第6話 王の決意
「陛下、そろそろ移動いたしましょう」
「わかっておるわ」
転移者との謁見が終わると、私はさっさと玉座から立ち上がり、側近たちを連れて早歩きで議場へと向かった。
側近が扉を開ければ、議場は静まり返ると同時に、貴族たちが一斉に立ち上がった。
私は貴族たちにさっさと座るように促し、前置きもなく本題に入った。
「皆知っての通り、また転移者が現れた。だが皆で協力し、落ち着いて対処すれば、必ず被害は抑えられるはずだ。その証拠に前回と前々回は一人の死者も出すことなく解決できている。そして、先ほど転移者と謁見した。今回の転移者はまるで詐欺師のようなやつで、『元の世界に帰りたい』などと見え透いた嘘を抜かしていた」
思わずため息が漏れた。
貴族たちは口々に嘲り笑う。
「今更そんな嘘に騙されるものがいるものか。転移者がみなこの国を乱すことに喜びを感じていることは、とっくに周知の事実だ」
「我らが何も知らないと思ってぬけぬけと……」
「たとえ詐欺師でもそこまで低能であれば、前回と同じようにあっさりと片付くかもしれませんな。前回など転移者が阿呆だったおかげで、現れた初日に片が付いたのだから」
緊張した空気から打って変わって楽観論が議場を占める。
そんな中で、私は努めて緊張した面持ちを崩さずに続けた。
「しかし問題もある。スキルについて尋ねたが、『そんなものはない』としらを切られた。これまでのように積極的にスキルをひけらかしてきた者たちとは違い、困ったことに少々小賢しい転移者のようだ」
再び議場はざわつきだした。
「それでは、どんなスキルを持っているか不明ということですか!?」
「これまでに作成した転移者対策用のマニュアルも、すべてスキルの内容が分かっている前提のものです! スキルがわからなくては対策のしようがありません!」
「もしまた王都を破壊されたら……いや、王宮を狙われでもしたら、今度こそこの国は……!」
私は片手をあげて貴族たちを制した。
「わかっておる。だからこれより、此度の転移者のスキルの解明が、国政の何よりの急務となる。ひとまずは今までどおり、転移者が望むがままの贅沢をさせて、適当におだててスキルを見せるように仕向けていくつもりだが……それ以外にも案のある者は遠慮なく言え」
パラパラと出る意見。
もちろん今すぐ問題を解決できる策などあるはずもないが、普段は敵対し、すぐにいがみ合う家門どうしですら、互いに意見を出し合い建設的に議論している。

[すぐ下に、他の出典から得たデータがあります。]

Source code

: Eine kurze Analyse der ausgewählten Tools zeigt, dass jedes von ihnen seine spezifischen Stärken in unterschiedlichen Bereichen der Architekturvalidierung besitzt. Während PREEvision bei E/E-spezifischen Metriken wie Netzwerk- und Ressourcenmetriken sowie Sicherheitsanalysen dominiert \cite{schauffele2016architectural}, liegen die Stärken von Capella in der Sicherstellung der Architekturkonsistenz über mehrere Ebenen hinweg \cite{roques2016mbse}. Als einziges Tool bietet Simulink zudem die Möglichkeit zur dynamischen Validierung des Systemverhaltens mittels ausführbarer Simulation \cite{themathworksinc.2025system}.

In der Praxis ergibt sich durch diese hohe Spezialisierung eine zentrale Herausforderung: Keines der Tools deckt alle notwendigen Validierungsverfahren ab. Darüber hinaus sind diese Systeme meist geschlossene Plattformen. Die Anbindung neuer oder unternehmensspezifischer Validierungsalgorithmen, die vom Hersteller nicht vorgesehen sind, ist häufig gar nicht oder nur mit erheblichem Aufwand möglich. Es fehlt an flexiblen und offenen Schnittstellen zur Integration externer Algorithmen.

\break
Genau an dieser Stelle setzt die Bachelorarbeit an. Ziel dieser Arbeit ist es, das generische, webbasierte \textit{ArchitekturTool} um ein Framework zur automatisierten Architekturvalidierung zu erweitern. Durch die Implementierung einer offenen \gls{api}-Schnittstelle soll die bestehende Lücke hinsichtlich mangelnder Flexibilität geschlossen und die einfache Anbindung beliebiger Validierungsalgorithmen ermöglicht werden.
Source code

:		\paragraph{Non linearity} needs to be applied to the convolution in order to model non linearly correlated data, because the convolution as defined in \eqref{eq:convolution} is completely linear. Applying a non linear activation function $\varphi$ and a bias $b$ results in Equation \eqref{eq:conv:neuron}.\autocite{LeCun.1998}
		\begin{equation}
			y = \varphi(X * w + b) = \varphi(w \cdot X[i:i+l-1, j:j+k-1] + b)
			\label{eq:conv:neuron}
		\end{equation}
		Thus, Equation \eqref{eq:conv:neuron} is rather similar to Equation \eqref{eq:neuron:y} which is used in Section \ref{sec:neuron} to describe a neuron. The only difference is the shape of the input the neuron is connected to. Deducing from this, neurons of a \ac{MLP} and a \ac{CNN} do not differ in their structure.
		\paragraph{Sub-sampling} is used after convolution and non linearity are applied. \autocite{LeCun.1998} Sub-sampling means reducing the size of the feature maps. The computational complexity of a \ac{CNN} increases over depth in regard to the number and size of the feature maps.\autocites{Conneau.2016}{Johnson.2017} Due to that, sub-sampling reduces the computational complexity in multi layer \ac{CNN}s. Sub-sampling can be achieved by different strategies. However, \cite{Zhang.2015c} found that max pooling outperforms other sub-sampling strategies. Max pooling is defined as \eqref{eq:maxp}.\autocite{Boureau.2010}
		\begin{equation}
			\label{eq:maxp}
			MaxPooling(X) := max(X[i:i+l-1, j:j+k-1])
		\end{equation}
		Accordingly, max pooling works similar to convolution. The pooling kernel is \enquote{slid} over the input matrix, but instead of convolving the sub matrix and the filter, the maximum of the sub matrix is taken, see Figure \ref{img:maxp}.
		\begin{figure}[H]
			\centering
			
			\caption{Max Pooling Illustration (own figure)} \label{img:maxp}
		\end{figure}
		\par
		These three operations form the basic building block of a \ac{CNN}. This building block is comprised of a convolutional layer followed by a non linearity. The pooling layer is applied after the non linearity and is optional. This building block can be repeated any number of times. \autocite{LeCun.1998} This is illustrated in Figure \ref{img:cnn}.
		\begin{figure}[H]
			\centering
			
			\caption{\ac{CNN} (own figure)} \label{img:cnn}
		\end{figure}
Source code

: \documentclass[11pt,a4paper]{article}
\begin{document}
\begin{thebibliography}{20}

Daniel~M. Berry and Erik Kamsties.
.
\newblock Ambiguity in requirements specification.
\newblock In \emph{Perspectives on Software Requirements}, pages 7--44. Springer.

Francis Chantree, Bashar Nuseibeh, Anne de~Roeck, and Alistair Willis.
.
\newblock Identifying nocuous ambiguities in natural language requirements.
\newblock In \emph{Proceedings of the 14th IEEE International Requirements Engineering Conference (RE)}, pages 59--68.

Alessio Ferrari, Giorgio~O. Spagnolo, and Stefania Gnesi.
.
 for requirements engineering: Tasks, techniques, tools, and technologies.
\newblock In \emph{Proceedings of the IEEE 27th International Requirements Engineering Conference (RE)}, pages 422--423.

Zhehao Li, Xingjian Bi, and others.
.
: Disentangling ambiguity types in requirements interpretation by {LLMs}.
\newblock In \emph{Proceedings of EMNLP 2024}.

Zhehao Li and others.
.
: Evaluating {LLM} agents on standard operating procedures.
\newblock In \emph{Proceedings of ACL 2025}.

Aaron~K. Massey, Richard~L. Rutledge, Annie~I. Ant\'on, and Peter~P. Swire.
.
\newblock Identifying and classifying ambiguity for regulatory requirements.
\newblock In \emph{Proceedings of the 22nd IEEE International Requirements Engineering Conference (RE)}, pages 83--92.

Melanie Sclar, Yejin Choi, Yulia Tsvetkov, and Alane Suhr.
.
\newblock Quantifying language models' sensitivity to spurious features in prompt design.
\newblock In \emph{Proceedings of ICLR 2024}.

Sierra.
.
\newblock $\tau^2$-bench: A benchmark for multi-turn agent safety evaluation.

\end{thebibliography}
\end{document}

転移者がそれだけの災厄であることの裏返しと言ってしまえばそれまでだが、この差し迫った状況では心強いことだ。
そう。私たちは二度と被害を繰り返さないように、協力してあの災厄を打ち倒さなければならない。
それが私の、この国の王としての使命なのだ。
一様に真剣な表情で活気ある議論を繰り広げる貴族たち。それを見て、私は決意を新たにした。